Bacterial Respiration, fermentation, growth Flashcards
What are the names of the 2 phases of Glycolysis?
Investment phase and Payout phase
In brief, what happens in the investment phase of glycolysis and how much ATP is spent?
6 carbon Glucose is cleaved into two 3 carbon Glyceraldehyde, 2 ATP is spent to phosphorylate during this phase.
In brief, what happens in the pay-out phase of glycolysis and how much ATP is made?
2 ATP is made for each Glyceraldehyde molecule converted to pyruvate , so per 1 Glucose molecule 4 ATP is made
What is the overall yield of a) ATP b) NADH per 1 glucose molecule of glycolysis?
a) 2 ATP (2 spent in investment phase, 4 made in pay-out phase)
b) 2 NADH (1 made per glyceraldehyde and there’s 2 per glucose molecule)
Why does glycolysis not require oxygen?
As ATP is produced by substrate-level phosphorylation not by an electron transport chain which requires a terminal electron acceptor.
What is substrate phosphorylation?
When a phosphate group is directly transferred to ADP.
Where does glycolysis occur in eukaryotic cells?
In the cytoplasm
What are the products of the link reaction?
One molecule of NADH is formed per pyruvate (so 2 NADH per glucose)
What is the process of the link reaction?
Pyruvate from glycolysis is decarboxylated to Acetyl CoA (releasing CO2 and NADH)

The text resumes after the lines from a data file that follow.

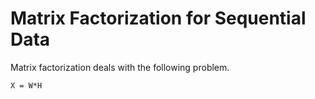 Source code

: # Matrix Factorization for Sequential Data
Matrix factorization deals with the following problem.

`X = W*H`

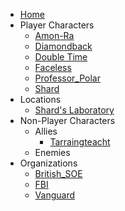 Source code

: - [Home](/)
- Player Characters
	- [Amon-Ra](/player_characters/Amon-Ra.md)
	- [Diamondback](/player_characters/Diamondback.md)
	- [Double Time](player_characters/Double_Time.md)
	- [Faceless](player_characters/Faceless.md)
	- [Professor_Polar](player_characters/Professor_Polar.md)
	- [Shard](player_characters/Shard.md)
- Locations
	- [Shard's Laboratory](locations/New_York_State/New_York_City/Staten_Island/Shards_Laboratory.md)
- Non-Player Characters
	- Allies
		- [Tarraingteacht](npcs/Tarraingteacht.md)
	- Enemies
- Organizations
	- [British_SOE](organizations/British%20Government/British_SOE.md)
	- [FBI](organizations/U.S.%20Government/FBI.md)
	- [Vanguard](/organizations/Vanguard.md)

What is the yield of a) ATP b) NADH c) FADH2 produced from the Krebs cycle from one cycle and from 1 Glucose molecule?
a) Per 1 cycle: 1 ATP
>Per 1 Glucose molecule: 2 ATP
b) Per 1 cycle: 3 NADH
>Per 1 Glucose molecule: 6NADH
c) Per 1 cycle: FADH2
>Per 1 Glucose molecule: 2 FADH2
Why are there 2 cycles of the Krebs cycle per 1 glucose molecule?
There are 2 cycles per glucose molecule as 2 mol of pyruvate will be present from the link reaction.

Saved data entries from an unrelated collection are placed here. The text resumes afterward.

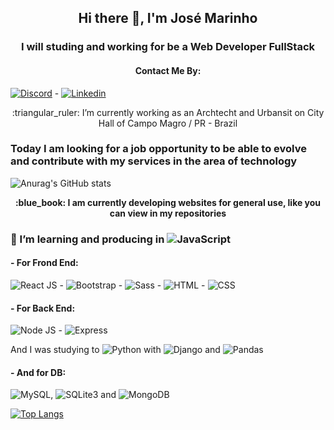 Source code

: <h2 align="center"> 
Hi there 👋, I'm
José Marinho
</h2>


<h3 align="center">I will studing and working for be a Web Developer FullStack </h3>

<h4 align="center">Contact Me By:</h4>

[![Discord](https://img.shields.io/badge/Discord-5865F2?style=for-the-badge&logo=discord&logoColor=white)](https://discord.com) - [![Linkedin](https://img.shields.io/badge/LinkedIn-0077B5?style=for-the-badge&logo=linkedin&logoColor=white)](https://www.linkedin.com/in/jose-marinho-a518ba1a1/)

<p align="center">:triangular_ruler: I’m currently working as an Archtecht and Urbansit on City Hall of Campo Magro / PR - Brazil</p>

### Today I am looking for a job opportunity to be able to evolve and contribute with my services in the area of technology

![Anurag's GitHub stats](https://github-readme-stats.vercel.app/api?username=clowdcap&show_icons=true&theme=radical)

<p align="center"><b>:blue_book: I am currently developing websites for general use, like you can view in my repositories</b></p>

### :memo: I’m learning and producing in ![JavaScript](https://img.shields.io/badge/JavaScript-323330?style=for-the-badge&logo=javascript&logoColor=F7DF1E) 
#### - For Frond End:
![React JS](https://img.shields.io/badge/React-20232A?style=for-the-badge&logo=react&logoColor=61DAFB) - ![Bootstrap](https://img.shields.io/badge/Bootstrap-563D7C?style=for-the-badge&logo=bootstrap&logoColor=white) - ![Sass](https://img.shields.io/badge/Sass-CC6699?style=for-the-badge&logo=sass&logoColor=white) - ![HTML](https://img.shields.io/badge/HTML5-E34F26?style=for-the-badge&logo=html5&logoColor=white) - ![CSS](https://img.shields.io/badge/CSS3-1572B6?style=for-the-badge&logo=css3&logoColor=white)

#### - For Back End:
![Node JS](https://img.shields.io/badge/Node.js-339933?style=for-the-badge&logo=nodedotjs&logoColor=white) - ![Express](https://img.shields.io/badge/Express.js-000000?style=for-the-badge&logo=express&logoColor=white)

And I was studying to ![Python](https://img.shields.io/badge/Python-FFD43B?style=for-the-badge&logo=python&logoColor=blue) with ![Django](https://img.shields.io/badge/Django-092E20?style=for-the-badge&logo=django&logoColor=green) and ![Pandas](https://img.shields.io/badge/Pandas-2C2D72?style=for-the-badge&logo=pandas&logoColor=white)

#### - And for DB:
![MySQL](https://img.shields.io/badge/MySQL-005C84?style=for-the-badge&logo=mysql&logoColor=white), ![SQLite3](https://img.shields.io/badge/SQLite-07405E?style=for-the-badge&logo=sqlite&logoColor=white) and ![MongoDB](https://img.shields.io/badge/MongoDB-4EA94B?style=for-the-badge&logo=mongodb&logoColor=white)

[![Top Langs](https://github-readme-stats.vercel.app/api/top-langs/?username=clowdcap&show_icons=true&theme=radical)](https://github.com/clowdcap/github-readme-stats)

What are the overall yields of a) ATP b) NADH c) FADH2 from glycolysis, link reaction, and Krebs cycle per 1 glucose molecule and what are they used for?

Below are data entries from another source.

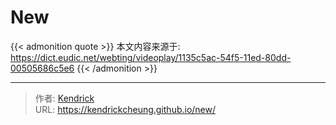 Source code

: # New


{{< admonition quote >}}
本文内容来源于: https://dict.eudic.net/webting/videoplay/1135c5ac-54f5-11ed-80dd-00505686c5e6
{{< /admonition >}}

---

> 作者: [Kendrick](https://kendrickcheung.github.io/)  
> URL: https://kendrickcheung.github.io/new/  

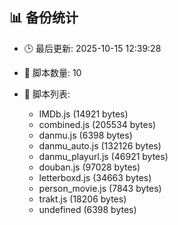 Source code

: ## 📊 备份统计

- 🕒 最后更新: 2025-10-15 12:39:28
- 📁 脚本数量: 10
- 📄 脚本列表:

  - IMDb.js (14921 bytes)
  - combined.js (205534 bytes)
  - danmu.js (6398 bytes)
  - danmu_auto.js (132126 bytes)
  - danmu_playurl.js (46921 bytes)
  - douban.js (97028 bytes)
  - letterboxd.js (34663 bytes)
  - person_movie.js (7843 bytes)
  - trakt.js (18206 bytes)
  - undefined (6398 bytes)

a) 4 ATP (2 from Krebs and Glycolysis)
>Stored as energy
b) 10 NADH (6 from Krebs, 2 from Link, 2 from Glycolysis)
>Used in ETC due to high reducing power (act as electron carrier molecules)
c) 2 FADH2 (both from Krebs)
>Used in ETC due to high reducing power (act as electron carrier molecules)
What are Quinones?
Quinones are lipophilic molecules (hydrophobic) found in membrane which carry electrons
How many electrons and protons are required to reduce a quinone to a quinol ?
2 Electrons and 2 Protons
What type of anaerobe are E.coli?
Facultative anaerobe
What does it mean that E.coli are facultative anaerobes?
Means if O2 is present does aerobic respiration (allows full oxidation of growth substrate, maximal conserved energy as O2 as terminal electron acceptor) but if it isn’t either anaerobic respiration or fermentation occur.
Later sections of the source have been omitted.